Repository files navigation

minibsdiff: a miniature, portable version of bsdiff Build Status

Colin Percival's bsdiff is a popular tool for creating and applying patches to binary software. This is a stripped down copy of bsdiff that's designed to be portable and reusable as a library in your own software (if you wanted to say, create your own update system.) Many people end up reusing bsdiff (it's stable, well-known, works great, and has a good license,) but I haven't found a standalone copy of the library somewhere that I could easily reuse, so I made it.

This code is based on bsdiff v4.3.

The main differences:

  • Control and data blocks in the patch output are not bzip2 compressed. You'll have to apply your own compression method. This is a very important part of bsdiff's design, and if you don't apply a compression method at some level when using this library, it won't buy you anything. Please see the 'Usage' section below.

  • Patches produced by this library are incompatible with those produced by the classic bsdiff tool. (The header format has changed appropriately so they are both incompatible with each other.) You're encouraged to change this when using the library yourself - see 'Usage' below.

  • The code has been refactored into a reusable API (documented below) consisting of a few simple functions in bsdiff.h and bspatch.h. It should be easily usable from any programming language. It has zero external dependencies.

  • It works everywhere (even under MSVC.)

  • There's a simple example included that should show you how to get started.

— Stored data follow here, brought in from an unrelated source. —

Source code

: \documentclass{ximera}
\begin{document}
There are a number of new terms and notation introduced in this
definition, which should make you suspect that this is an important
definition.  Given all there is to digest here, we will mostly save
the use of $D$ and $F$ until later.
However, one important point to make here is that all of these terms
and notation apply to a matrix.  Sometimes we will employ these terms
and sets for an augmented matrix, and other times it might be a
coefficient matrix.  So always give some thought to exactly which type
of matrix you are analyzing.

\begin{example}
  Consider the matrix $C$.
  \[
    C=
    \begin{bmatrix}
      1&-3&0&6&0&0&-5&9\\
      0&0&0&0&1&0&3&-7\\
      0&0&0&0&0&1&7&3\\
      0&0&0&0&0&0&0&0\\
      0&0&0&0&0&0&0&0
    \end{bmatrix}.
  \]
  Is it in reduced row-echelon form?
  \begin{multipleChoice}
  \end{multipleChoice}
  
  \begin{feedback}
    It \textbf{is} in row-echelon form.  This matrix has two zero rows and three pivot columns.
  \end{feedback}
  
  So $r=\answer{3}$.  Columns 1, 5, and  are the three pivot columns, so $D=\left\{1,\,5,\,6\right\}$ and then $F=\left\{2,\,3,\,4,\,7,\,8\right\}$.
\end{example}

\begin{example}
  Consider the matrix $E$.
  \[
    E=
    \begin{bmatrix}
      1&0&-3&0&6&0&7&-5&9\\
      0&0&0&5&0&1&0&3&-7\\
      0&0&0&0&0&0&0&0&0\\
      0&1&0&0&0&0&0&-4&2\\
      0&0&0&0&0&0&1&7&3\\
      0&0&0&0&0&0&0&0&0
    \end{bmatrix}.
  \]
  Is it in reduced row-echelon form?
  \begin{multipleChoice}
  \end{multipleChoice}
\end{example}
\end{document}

  • Because there are no external dependencies and it's so small, minibsdiff is great place to start if you need to customize bsdiff yourself! You'll inevitably want to do this as time goes on, and most of the work is done for you.

Usage

Building

Copy bsdiff.{c,h}, bspatch.{c,h}, minibsdiff-config.h and {stdbool,stdint}-msvc.h in your source tree and you're ready to go. You shouldn't need any special build settings for it to Just Work(TM).

API

#include "bsdiff.h"
#include "bspatch.h"

/*-
 * Determine the maximum size of a patch between two files. This function
 * should be used to allocate a buffer big enough for `bsdiff` to store
 * its output in.
 */
off_t bsdiff_patchsize_max(off_t oldsize, off_t newsize);

/*-
 * Create a binary patch from the buffers pointed to by oldp and newp (with
 * respective sizes,) and store the result in the buffer pointed to by 'patch'.
 *
 * The input pointer 'patch' must not be NULL, and the size of the buffer must
 * be at least 'bsdiff_patchsize_max(new,old)' in length.
 *
 * Returns -1 if `patch` is NULL, the 'patch' buffer is not large enough, or if
 * memory cannot be allocated.
 * Otherwise, the return value is the size of the patch that was put in the
 * 'patch' buffer.
 *
 * This function is memory-intensive, and requires max(17*n,9*n+m)+O(1) bytes
 * of memory, where n is the size of the new file and m is the size of the old
 * file. It runs in O((n+m) log n) time.
 */
int bsdiff(u_char* oldp, off_t oldsize,
           u_char* newp, off_t newsize,
           u_char* patch, off_t patchsize);

/*-
 * Determine if the buffer pointed to by `patch` of a given `size` is
 * a valid patch.
 */
bool bspatch_valid_header(u_char* patch, ssize_t patchsz);

/*-
 * Determine the size of the new file that will result from applying
 * a patch. Returns -1 if the patch header is invalid, otherwise returns
 * the size of the new file.
 */
ssize_t bspatch_newsize(u_char* patch, ssize_t patchsize);

/*-
 * Apply a patch stored in 'patch' to 'oldp', result in 'newp', and store the
 * result in 'newp'.
 *
 * The input pointers must not be NULL.
 *
 * The size of 'newp', represented by 'newsz', must be at least
 * 'bspatch_newsize(oldsz,patchsz)' bytes in length.
 *
 * Returns -1 if memory can't be allocated, or the input pointers are NULL.
 * Returns -2 if the patch header is invalid. Returns -3 if the patch itself is
 * corrupt.
 * Otherwise, returns 0.
 *
 * This function requires n+m+O(1) bytes of memory, where n is the size of the
 * old file and m is the size of the new file. It does no allocations.
 * It runs in O(n+m) time.
 */
int bspatch(u_char* oldp,  ssize_t oldsz,
            u_char* patch, ssize_t patchsz,
            u_char* newp,  ssize_t newsz);

Building the example program.

For an full example of using the API, see minibsdiff.c, which roughly reimplements the standard bsdiff/bspatch in a single tool (without compression.) To build it:

  • Running make on Linux or OS X. If you have MinGW installed and on your PATH then you can do make MinGW=YES which will build an .exe on Windows.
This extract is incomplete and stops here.